ディフェンシブな布陣も肝心の守備陣に不安が

 予選ではこの攻撃陣が、概ね期待どおりの活躍を見せた。3次ラウンドではメキシコに2連敗を喫したものの、格下のエルサルバドル、ガイアナからは取りこぼさず、無事に2位で突破。

 最終ラウンドでは初戦でパナマに引き分けると、続くアメリカとのアウェーゲームでは気温マイナス2度、降りしきる雪でピッチも選手の頭髪も真っ白になる中での試合を強いられて敗戦と、心身ともにダメージの大きいスタートとなった。

 しかしこれで逆に選手たちの闘志に火がつき、その後の8試合を5勝2分け1敗の好成績で乗り切って本大会出場権を手に入れた。ホームゲームでアメリカ、メキシコに快勝するなど勢いに乗った時のパフォーマンスは圧巻で、サボリオが予選通算8ゴール、ルイスやキャンベル、ボルヘスらがそれぞれ3ゴールを記録と攻撃力を爆発させた。

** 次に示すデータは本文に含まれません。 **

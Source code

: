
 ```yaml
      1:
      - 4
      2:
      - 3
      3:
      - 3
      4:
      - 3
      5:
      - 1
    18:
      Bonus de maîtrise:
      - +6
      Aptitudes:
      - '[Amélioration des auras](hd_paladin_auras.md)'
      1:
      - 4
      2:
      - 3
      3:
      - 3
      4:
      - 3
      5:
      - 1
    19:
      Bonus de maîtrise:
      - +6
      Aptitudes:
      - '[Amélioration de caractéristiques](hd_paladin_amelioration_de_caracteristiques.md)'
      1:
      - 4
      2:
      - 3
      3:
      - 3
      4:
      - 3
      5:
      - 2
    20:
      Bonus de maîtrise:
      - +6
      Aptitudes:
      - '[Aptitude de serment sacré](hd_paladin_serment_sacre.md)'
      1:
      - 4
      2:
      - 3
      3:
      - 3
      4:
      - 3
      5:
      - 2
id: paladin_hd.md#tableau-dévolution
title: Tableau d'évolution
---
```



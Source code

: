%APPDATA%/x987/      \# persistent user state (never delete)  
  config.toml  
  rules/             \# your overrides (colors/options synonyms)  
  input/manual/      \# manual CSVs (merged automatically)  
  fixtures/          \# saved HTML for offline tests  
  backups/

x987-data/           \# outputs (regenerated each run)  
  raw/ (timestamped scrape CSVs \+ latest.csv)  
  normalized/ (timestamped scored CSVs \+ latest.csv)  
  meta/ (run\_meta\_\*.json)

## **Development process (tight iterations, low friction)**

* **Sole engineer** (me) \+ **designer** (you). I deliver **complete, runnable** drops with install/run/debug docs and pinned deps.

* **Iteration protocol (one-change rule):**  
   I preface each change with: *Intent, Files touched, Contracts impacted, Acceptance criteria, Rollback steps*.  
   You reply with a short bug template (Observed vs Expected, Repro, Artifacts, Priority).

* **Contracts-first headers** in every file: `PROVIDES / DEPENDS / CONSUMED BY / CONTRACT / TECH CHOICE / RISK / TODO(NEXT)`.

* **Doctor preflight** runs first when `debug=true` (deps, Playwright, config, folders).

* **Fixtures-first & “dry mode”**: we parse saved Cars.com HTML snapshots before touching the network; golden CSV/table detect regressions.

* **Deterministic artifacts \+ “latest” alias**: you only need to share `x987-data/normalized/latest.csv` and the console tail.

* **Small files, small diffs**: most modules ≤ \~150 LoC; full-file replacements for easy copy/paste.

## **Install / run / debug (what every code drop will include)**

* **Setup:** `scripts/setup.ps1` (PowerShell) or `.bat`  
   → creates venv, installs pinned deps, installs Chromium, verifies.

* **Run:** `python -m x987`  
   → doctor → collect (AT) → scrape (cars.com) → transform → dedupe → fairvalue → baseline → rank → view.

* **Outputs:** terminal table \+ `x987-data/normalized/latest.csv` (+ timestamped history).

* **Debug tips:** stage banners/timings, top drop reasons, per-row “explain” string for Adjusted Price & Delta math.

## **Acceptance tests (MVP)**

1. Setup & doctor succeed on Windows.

 ただ、ホルヘ・ルイス・ピント監督が選手たちの資質を最大限に生かしきれているかと問われると疑問符がつく。5-4-1という変則的なフォーメーションゆえ、丁寧に繋いで相手を崩すよりも一気に前線へとボールを放り込むことが多く、攻撃はアタッカー陣の個人技とひらめきに頼る部分が大きい。

 イメージがシンクロすれば鮮やかなフィニッシュシーンを目撃できるが、確実性は低く、勢い重視の感は否めない。チャンスがあるのは流れの中からではなく、空中戦に強い選手が多さを生かしたセットプレー。中盤から高精度のロングパスを繰り出すセルソ・ボルヘスはエアバトルも得意としており、滞空時間の長いヘディングは大きな武器となる。

 ただ、守備面はかなり心もとない。5バックで人数こそ多く割いているが、軽率なミスや無謀なプレーで大ピンチを招く悪癖は改善されておらず、予選でもクリアボールを相手に渡したり、バックパスや横パスを奪われたりといったシーンに何度もヒヤヒヤさせられた。